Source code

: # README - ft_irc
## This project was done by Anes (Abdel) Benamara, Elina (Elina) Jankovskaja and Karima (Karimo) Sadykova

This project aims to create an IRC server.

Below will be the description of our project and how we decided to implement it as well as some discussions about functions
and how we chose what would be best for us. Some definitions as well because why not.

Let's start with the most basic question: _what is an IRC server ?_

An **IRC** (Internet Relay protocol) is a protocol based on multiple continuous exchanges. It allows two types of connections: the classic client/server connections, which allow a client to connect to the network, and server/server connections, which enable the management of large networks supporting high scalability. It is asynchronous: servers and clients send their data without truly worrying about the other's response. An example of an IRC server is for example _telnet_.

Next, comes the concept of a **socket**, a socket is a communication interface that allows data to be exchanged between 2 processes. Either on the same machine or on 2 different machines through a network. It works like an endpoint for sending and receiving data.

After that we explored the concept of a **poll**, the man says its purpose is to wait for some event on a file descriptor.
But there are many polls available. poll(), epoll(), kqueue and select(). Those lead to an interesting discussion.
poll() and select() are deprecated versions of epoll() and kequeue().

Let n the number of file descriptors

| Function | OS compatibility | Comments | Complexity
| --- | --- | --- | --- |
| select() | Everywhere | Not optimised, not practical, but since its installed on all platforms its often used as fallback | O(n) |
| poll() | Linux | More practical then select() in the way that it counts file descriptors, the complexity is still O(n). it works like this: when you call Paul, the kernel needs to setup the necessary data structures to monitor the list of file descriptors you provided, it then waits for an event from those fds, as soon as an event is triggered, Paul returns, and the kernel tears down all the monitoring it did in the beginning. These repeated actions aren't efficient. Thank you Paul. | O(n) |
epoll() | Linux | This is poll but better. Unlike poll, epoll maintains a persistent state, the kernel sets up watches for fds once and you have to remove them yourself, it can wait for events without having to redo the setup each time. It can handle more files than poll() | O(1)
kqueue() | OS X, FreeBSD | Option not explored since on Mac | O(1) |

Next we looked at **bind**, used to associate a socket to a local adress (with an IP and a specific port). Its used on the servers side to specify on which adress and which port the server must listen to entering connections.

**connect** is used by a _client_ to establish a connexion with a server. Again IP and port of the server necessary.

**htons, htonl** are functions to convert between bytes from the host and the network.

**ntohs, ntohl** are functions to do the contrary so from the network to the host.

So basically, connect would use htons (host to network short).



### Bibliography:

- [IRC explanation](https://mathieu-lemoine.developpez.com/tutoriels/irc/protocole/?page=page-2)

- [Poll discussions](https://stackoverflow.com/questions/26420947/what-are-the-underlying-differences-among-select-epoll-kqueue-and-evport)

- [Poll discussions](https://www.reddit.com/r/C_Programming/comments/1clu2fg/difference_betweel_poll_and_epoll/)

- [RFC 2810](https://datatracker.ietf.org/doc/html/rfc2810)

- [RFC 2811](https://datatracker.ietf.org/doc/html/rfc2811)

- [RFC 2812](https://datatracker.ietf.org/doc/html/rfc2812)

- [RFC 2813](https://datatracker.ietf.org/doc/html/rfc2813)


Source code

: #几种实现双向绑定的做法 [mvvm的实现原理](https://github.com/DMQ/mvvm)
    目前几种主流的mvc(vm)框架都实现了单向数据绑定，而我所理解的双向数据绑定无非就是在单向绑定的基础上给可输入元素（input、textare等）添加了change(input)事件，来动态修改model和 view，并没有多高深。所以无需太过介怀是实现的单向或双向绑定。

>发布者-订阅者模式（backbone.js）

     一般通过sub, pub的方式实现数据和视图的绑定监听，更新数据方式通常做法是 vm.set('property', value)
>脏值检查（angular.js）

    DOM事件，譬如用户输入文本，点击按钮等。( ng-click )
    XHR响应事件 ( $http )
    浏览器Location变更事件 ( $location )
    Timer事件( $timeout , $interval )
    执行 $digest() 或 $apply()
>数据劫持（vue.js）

> [How to complete this task]: So that nothing is lost, transcribe each entry exactly as written.

> [Task answer]:
Source code

: # README - ft_irc
## This project was done by Anes (Abdel) Benamara, Elina (Elina) Jankovskaja and Karima (Karimo) Sadykova

This project aims to create an IRC server.

Below will be the description of our project and how we decided to implement it as well as some discussions about functions
and how we chose what would be best for us. Some definitions as well because why not.

Let's start with the most basic question: _what is an IRC server ?_

An **IRC** (Internet Relay protocol) is a protocol based on multiple continuous exchanges. It allows two types of connections: the classic client/server connections, which allow a client to connect to the network, and server/server connections, which enable the management of large networks supporting high scalability. It is asynchronous: servers and clients send their data without truly worrying about the other's response. An example of an IRC server is for example _telnet_.

Next, comes the concept of a **socket**, a socket is a communication interface that allows data to be exchanged between 2 processes. Either on the same machine or on 2 different machines through a network. It works like an endpoint for sending and receiving data.

After that we explored the concept of a **poll**, the man says its purpose is to wait for some event on a file descriptor.
But there are many polls available. poll(), epoll(), kqueue and select(). Those lead to an interesting discussion.
poll() and select() are deprecated versions of epoll() and kequeue().

Let n the number of file descriptors

| Function | OS compatibility | Comments | Complexity
| --- | --- | --- | --- |
| select() | Everywhere | Not optimised, not practical, but since its installed on all platforms its often used as fallback | O(n) |
| poll() | Linux | More practical then select() in the way that it counts file descriptors, the complexity is still O(n). it works like this: when you call Paul, the kernel needs to setup the necessary data structures to monitor the list of file descriptors you provided, it then waits for an event from those fds, as soon as an event is triggered, Paul returns, and the kernel tears down all the monitoring it did in the beginning. These repeated actions aren't efficient. Thank you Paul. | O(n) |
epoll() | Linux | This is poll but better. Unlike poll, epoll maintains a persistent state, the kernel sets up watches for fds once and you have to remove them yourself, it can wait for events without having to redo the setup each time. It can handle more files than poll() | O(1)
kqueue() | OS X, FreeBSD | Option not explored since on Mac | O(1) |

Next we looked at **bind**, used to associate a socket to a local adress (with an IP and a specific port). Its used on the servers side to specify on which adress and which port the server must listen to entering connections.

**connect** is used by a _client_ to establish a connexion with a server. Again IP and port of the server necessary.

**htons, htonl** are functions to convert between bytes from the host and the network.

**ntohs, ntohl** are functions to do the contrary so from the network to the host.

So basically, connect would use htons (host to network short).



### Bibliography:

- [IRC explanation](https://mathieu-lemoine.developpez.com/tutoriels/irc/protocole/?page=page-2)

- [Poll discussions](https://stackoverflow.com/questions/26420947/what-are-the-underlying-differences-among-select-epoll-kqueue-and-evport)

- [Poll discussions](https://www.reddit.com/r/C_Programming/comments/1clu2fg/difference_betweel_poll_and_epoll/)

- [RFC 2810](https://datatracker.ietf.org/doc/html/rfc2810)

- [RFC 2811](https://datatracker.ietf.org/doc/html/rfc2811)

- [RFC 2812](https://datatracker.ietf.org/doc/html/rfc2812)

- [RFC 2813](https://datatracker.ietf.org/doc/html/rfc2813)


Source code

: #几种实现双向绑定的做法 [mvvm的实现原理](https://github.com/DMQ/mvvm)
    目前几种主流的mvc(vm)框架都实现了单向数据绑定，而我所理解的双向数据绑定无非就是在单向绑定的基础上给可输入元素（input、textare等）添加了change(input)事件，来动态修改model和 view，并没有多高深。所以无需太过介怀是实现的单向或双向绑定。

>发布者-订阅者模式（backbone.js）

     一般通过sub, pub的方式实现数据和视图的绑定监听，更新数据方式通常做法是 vm.set('property', value)
>脏值检查（angular.js）

    DOM事件，譬如用户输入文本，点击按钮等。( ng-click )
    XHR响应事件 ( $http )
    浏览器Location变更事件 ( $location )
    Timer事件( $timeout , $interval )
    执行 $digest() 或 $apply()
>数据劫持（vue.js）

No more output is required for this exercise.